The boutique investment bank created by veteran financial executives Joseph Perella and Peter Weinberg is in the final stages of negotiating a merger with the Houston-based bank Tudor Pickering Holt & Co., in a transaction that underscores the fragile nature of Wall Street deal making business as smaller firms seek savings amid a decline in activity, the FOX Business Network has learned.
People close to the firm, Perella Weinberg Partners, say partners of both banks are reviewing the final terms of the transaction, and an announcement could be made in the coming weeks. These same people say the merger hasn’t been finalized, and could be upended by either of the parties, which may ultimately decide to engage in a joint venture instead of a combination or walk away completely.
The exact financial terms of the merger could not be determined; the FOX Business Network was first to report the deal discussions, earlier in the year.
A spokeswoman for Perella Weinberg declined to comment; Tudor Pickering didn’t return a call for comment.
While the M&A market has seen some mega deals such as Bayer AG’s $62 billion all cash purchase of Monsanto Co., (NYSE:MON) and Microsoft Corp.’s (NASDAQ:MSFT) $25 billion acquisition of LinkedIn Corp., (NYSE:LNKD) merger and acquisition activity has been sluggish and Wall Street advisory fees have fallen as a result. Over the past year, the volume of M&A deals has declined 22.5 percent, while the number of deals has declined 5.6 percent, according to Thomson Reuters (NYSE:TRI). Fees over the past year have declined 9.4%, Thomson Reuters says.
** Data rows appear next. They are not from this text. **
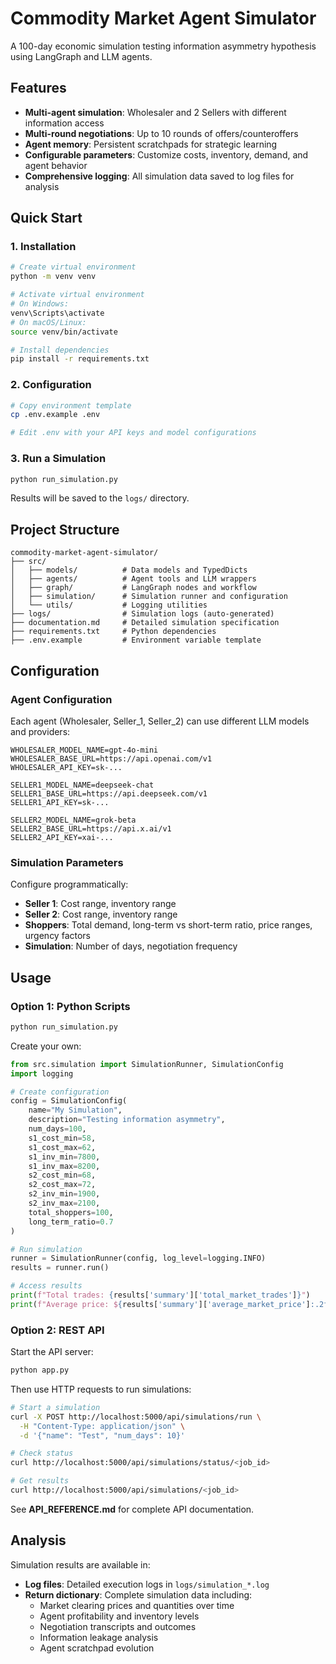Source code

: # Commodity Market Agent Simulator

A 100-day economic simulation testing information asymmetry hypothesis using LangGraph and LLM agents.

## Features

- **Multi-agent simulation**: Wholesaler and 2 Sellers with different information access
- **Multi-round negotiations**: Up to 10 rounds of offers/counteroffers
- **Agent memory**: Persistent scratchpads for strategic learning
- **Configurable parameters**: Customize costs, inventory, demand, and agent behavior
- **Comprehensive logging**: All simulation data saved to log files for analysis

## Quick Start

### 1. Installation

```bash
# Create virtual environment
python -m venv venv

# Activate virtual environment
# On Windows:
venv\Scripts\activate
# On macOS/Linux:
source venv/bin/activate

# Install dependencies
pip install -r requirements.txt
```

### 2. Configuration

```bash
# Copy environment template
cp .env.example .env

# Edit .env with your API keys and model configurations
```

### 3. Run a Simulation

```bash
python run_simulation.py
```

Results will be saved to the `logs/` directory.

## Project Structure

```
commodity-market-agent-simulator/
├── src/
│   ├── models/          # Data models and TypedDicts
│   ├── agents/          # Agent tools and LLM wrappers
│   ├── graph/           # LangGraph nodes and workflow
│   ├── simulation/      # Simulation runner and configuration
│   └── utils/           # Logging utilities
├── logs/                # Simulation logs (auto-generated)
├── documentation.md     # Detailed simulation specification
├── requirements.txt     # Python dependencies
├── .env.example         # Environment variable template
```

## Configuration

### Agent Configuration

Each agent (Wholesaler, Seller_1, Seller_2) can use different LLM models and providers:

```env
WHOLESALER_MODEL_NAME=gpt-4o-mini
WHOLESALER_BASE_URL=https://api.openai.com/v1
WHOLESALER_API_KEY=sk-...

SELLER1_MODEL_NAME=deepseek-chat
SELLER1_BASE_URL=https://api.deepseek.com/v1
SELLER1_API_KEY=sk-...

SELLER2_MODEL_NAME=grok-beta
SELLER2_BASE_URL=https://api.x.ai/v1
SELLER2_API_KEY=xai-...
```

### Simulation Parameters

Configure programmatically:

- **Seller 1**: Cost range, inventory range
- **Seller 2**: Cost range, inventory range
- **Shoppers**: Total demand, long-term vs short-term ratio, price ranges, urgency factors
- **Simulation**: Number of days, negotiation frequency

## Usage

### Option 1: Python Scripts

```bash
python run_simulation.py
```

Create your own:

```python
from src.simulation import SimulationRunner, SimulationConfig
import logging

# Create configuration
config = SimulationConfig(
    name="My Simulation",
    description="Testing information asymmetry",
    num_days=100,
    s1_cost_min=58,
    s1_cost_max=62,
    s1_inv_min=7800,
    s1_inv_max=8200,
    s2_cost_min=68,
    s2_cost_max=72,
    s2_inv_min=1900,
    s2_inv_max=2100,
    total_shoppers=100,
    long_term_ratio=0.7
)

# Run simulation
runner = SimulationRunner(config, log_level=logging.INFO)
results = runner.run()

# Access results
print(f"Total trades: {results['summary']['total_market_trades']}")
print(f"Average price: ${results['summary']['average_market_price']:.2f}")
```

### Option 2: REST API

Start the API server:

```bash
python app.py
```

Then use HTTP requests to run simulations:

```bash
# Start a simulation
curl -X POST http://localhost:5000/api/simulations/run \
  -H "Content-Type: application/json" \
  -d '{"name": "Test", "num_days": 10}'

# Check status
curl http://localhost:5000/api/simulations/status/<job_id>

# Get results
curl http://localhost:5000/api/simulations/<job_id>
```

See **API_REFERENCE.md** for complete API documentation.

## Analysis

Simulation results are available in:

- **Log files**: Detailed execution logs in `logs/simulation_*.log`
- **Return dictionary**: Complete simulation data including:
  - Market clearing prices and quantities over time
  - Agent profitability and inventory levels
  - Negotiation transcripts and outcomes
  - Information leakage analysis
  - Agent scratchpad evolution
Among the hardest hit in the downdraft are so called midsized or boutique investment banks like Perella Weinberg and Tudor Pickering, which had the reputation of offering blue-chip clients more specialized advice than bigger Wall Street shops like Goldman Sachs (NYSE:GS) and Morgan Stanley (NYSE:MS). Perella is one of Wall Street’s savviest dealmakers, who first worked at First Boston (NYSE:CS) and Morgan Stanley, while Weinberg was a top deal making partner at Goldman Sachs before they started their boutique firm.
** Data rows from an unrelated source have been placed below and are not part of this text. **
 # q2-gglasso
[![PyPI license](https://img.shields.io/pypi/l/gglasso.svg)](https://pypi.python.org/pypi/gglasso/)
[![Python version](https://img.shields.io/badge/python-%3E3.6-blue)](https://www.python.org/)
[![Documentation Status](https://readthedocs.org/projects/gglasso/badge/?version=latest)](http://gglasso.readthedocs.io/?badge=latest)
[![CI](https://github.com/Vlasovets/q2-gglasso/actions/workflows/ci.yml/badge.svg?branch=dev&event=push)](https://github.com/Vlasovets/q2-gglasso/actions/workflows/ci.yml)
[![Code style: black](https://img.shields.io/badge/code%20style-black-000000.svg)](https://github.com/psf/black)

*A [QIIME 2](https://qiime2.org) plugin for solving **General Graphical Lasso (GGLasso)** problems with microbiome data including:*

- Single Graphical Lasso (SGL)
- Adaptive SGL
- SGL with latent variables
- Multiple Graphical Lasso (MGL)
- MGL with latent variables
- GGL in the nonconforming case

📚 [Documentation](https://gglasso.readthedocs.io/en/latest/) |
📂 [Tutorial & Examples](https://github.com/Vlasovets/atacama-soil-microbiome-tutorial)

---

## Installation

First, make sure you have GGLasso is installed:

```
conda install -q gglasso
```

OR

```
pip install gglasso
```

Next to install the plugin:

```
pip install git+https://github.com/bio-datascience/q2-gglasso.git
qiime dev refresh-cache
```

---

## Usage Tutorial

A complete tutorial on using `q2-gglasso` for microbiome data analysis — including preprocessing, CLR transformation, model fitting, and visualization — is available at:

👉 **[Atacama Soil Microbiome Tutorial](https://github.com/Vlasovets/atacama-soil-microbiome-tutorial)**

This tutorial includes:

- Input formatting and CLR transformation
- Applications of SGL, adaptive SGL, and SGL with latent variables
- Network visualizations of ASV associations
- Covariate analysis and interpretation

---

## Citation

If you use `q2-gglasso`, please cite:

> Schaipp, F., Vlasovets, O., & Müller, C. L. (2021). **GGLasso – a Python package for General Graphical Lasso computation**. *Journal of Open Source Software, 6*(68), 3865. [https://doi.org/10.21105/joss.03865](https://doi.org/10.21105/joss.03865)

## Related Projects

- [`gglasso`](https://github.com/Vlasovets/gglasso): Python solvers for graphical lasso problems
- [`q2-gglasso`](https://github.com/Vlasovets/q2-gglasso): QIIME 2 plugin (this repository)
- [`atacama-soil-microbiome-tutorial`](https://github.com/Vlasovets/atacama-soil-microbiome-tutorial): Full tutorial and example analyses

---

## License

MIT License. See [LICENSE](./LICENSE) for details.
But with such large deals being at the forefront of M&A activity, the larger investment banks are in a position to win this business given their vast resources.
Making matters more pressing for Perella Winberg is the firm’s need to restore its once vibrant business of restructuring companies that are in bankruptcy or headed there, following the tumultuous departure of their expert in that area, Michael Kramer.
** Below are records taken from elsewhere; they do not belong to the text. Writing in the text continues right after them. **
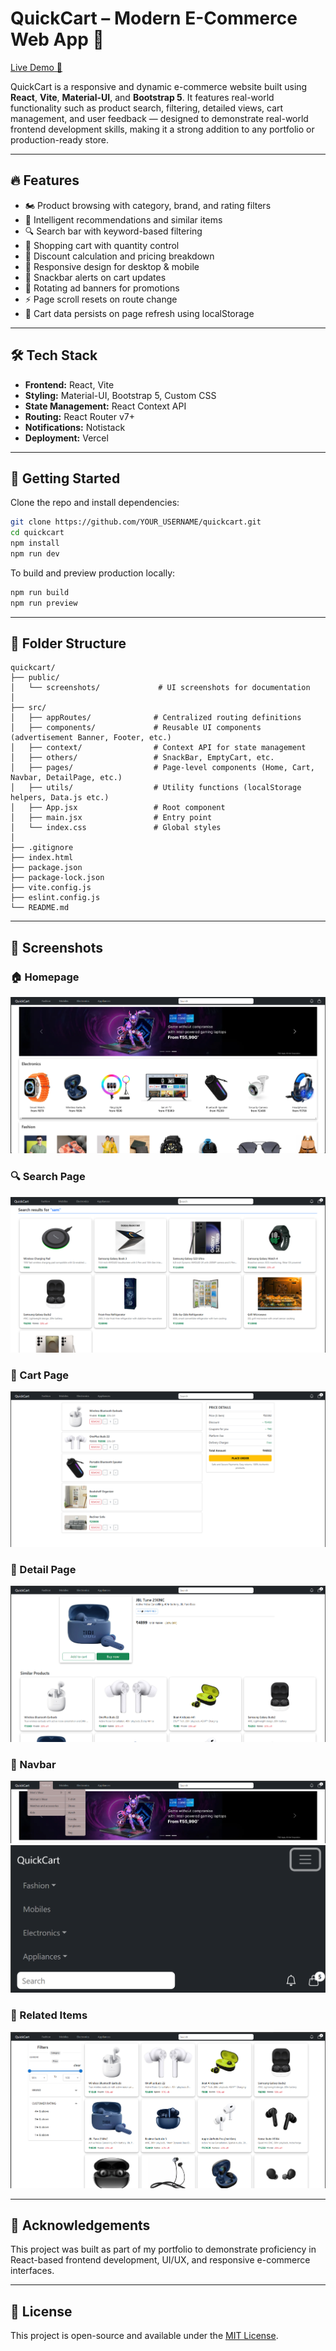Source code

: # QuickCart – Modern E-Commerce Web App 🛒

[Live Demo 🚀](https://quickcart-ecommerce-one.vercel.app/)

QuickCart is a responsive and dynamic e-commerce website built using **React**, **Vite**, **Material-UI**, and **Bootstrap 5**. It features real-world functionality such as product search, filtering, detailed views, cart management, and user feedback — designed to demonstrate real-world frontend development skills, making it a strong addition to any portfolio or production-ready store.

---

## 🔥 Features

* 🏍️ Product browsing with category, brand, and rating filters
* 🧠 Intelligent recommendations and similar items
* 🔍 Search bar with keyword-based filtering
* 🛒 Shopping cart with quantity control
* 💸 Discount calculation and pricing breakdown
* 📜 Responsive design for desktop & mobile
* 🔔 Snackbar alerts on cart updates
* 📢 Rotating ad banners for promotions
* ⚡ Page scroll resets on route change
* 🧩 Cart data persists on page refresh using localStorage
---

## 🛠️ Tech Stack

* **Frontend:** React, Vite
* **Styling:** Material-UI, Bootstrap 5, Custom CSS
* **State Management:** React Context API
* **Routing:** React Router v7+
* **Notifications:** Notistack
* **Deployment:** Vercel

---

## 🚀 Getting Started

Clone the repo and install dependencies:

```bash
git clone https://github.com/YOUR_USERNAME/quickcart.git
cd quickcart
npm install
npm run dev
```

To build and preview production locally:

```bash
npm run build
npm run preview
```

---

## 📀 Folder Structure

```
quickcart/
├── public/
│   └── screenshots/             # UI screenshots for documentation
│
├── src/
│   ├── appRoutes/              # Centralized routing definitions
│   ├── components/             # Reusable UI components (advertisement Banner, Footer, etc.)
│   ├── context/                # Context API for state management
│   ├── others/                 # SnackBar, EmptyCart, etc.
│   ├── pages/                  # Page-level components (Home, Cart, Navbar, DetailPage, etc.)
│   ├── utils/                  # Utility functions (localStorage helpers, Data.js etc.)
│   ├── App.jsx                 # Root component
│   ├── main.jsx                # Entry point
│   └── index.css               # Global styles
│
├── .gitignore
├── index.html
├── package.json
├── package-lock.json
├── vite.config.js
├── eslint.config.js
└── README.md
```

---

## 📸 Screenshots

### 🏠 Homepage
![Homepage](public/screenshots/home.png)

### 🔍 Search Page
![Search Page](public/screenshots/Search%20Page.png)

### 🧾 Cart Page
![Cart Page](public/screenshots/Cart%20page.png)

### 🧩 Detail Page
![Detail Page](public/screenshots/Detail%20Page.png)

### 📌 Navbar
![Navbar 1](public/screenshots/navbar1.png)
![Navbar 2](public/screenshots/navbar2.png)

### 🔄 Related Items
![Related Item](public/screenshots/Related%20Item.png)


---

## 🤝 Acknowledgements

This project was built as part of my portfolio to demonstrate proficiency in React-based frontend development, UI/UX, and responsive e-commerce interfaces.

---

## 🔗 License

This project is open-source and available under the [MIT License](LICENSE).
Restructuring companies is one of Wall Street top money makers, and Kramer, who was fired from Perella Weinberg in 2015 for alleged violations of his employee agreement, has filed a $100 million lawsuit against his old firm for back-pay and damages. Perella Weinberg has countersued Kramer and several former partners for violating their non-compete clauses and siphoning restructuring business to their new firm. The suit is ongoing.
It also interesting to note that Kramer played a key role the Bayer-Monsanto deal, the largest announced merger so far in 2016, as the top adviser for Monsanto. According to Dealogic, a data firm, Kramer’s new firm Ducera Partners has now cracked the top 25 firms in the mergers and acquisitions advisory business ranking 21, while Perella Weinberg is ranked 41, and Tudor Pickering 77.
Tudor Pickering, meanwhile, is seen by some people inside Perella Weinberg as a way to gain entry to restructuring deals in Kramer’s absence given the Houston-based firm’s expertise in the oil and gas industries. With the decline in oil and commodity prices, these debt-burdened outfits are looking to enter into deals that would repair their balance sheets.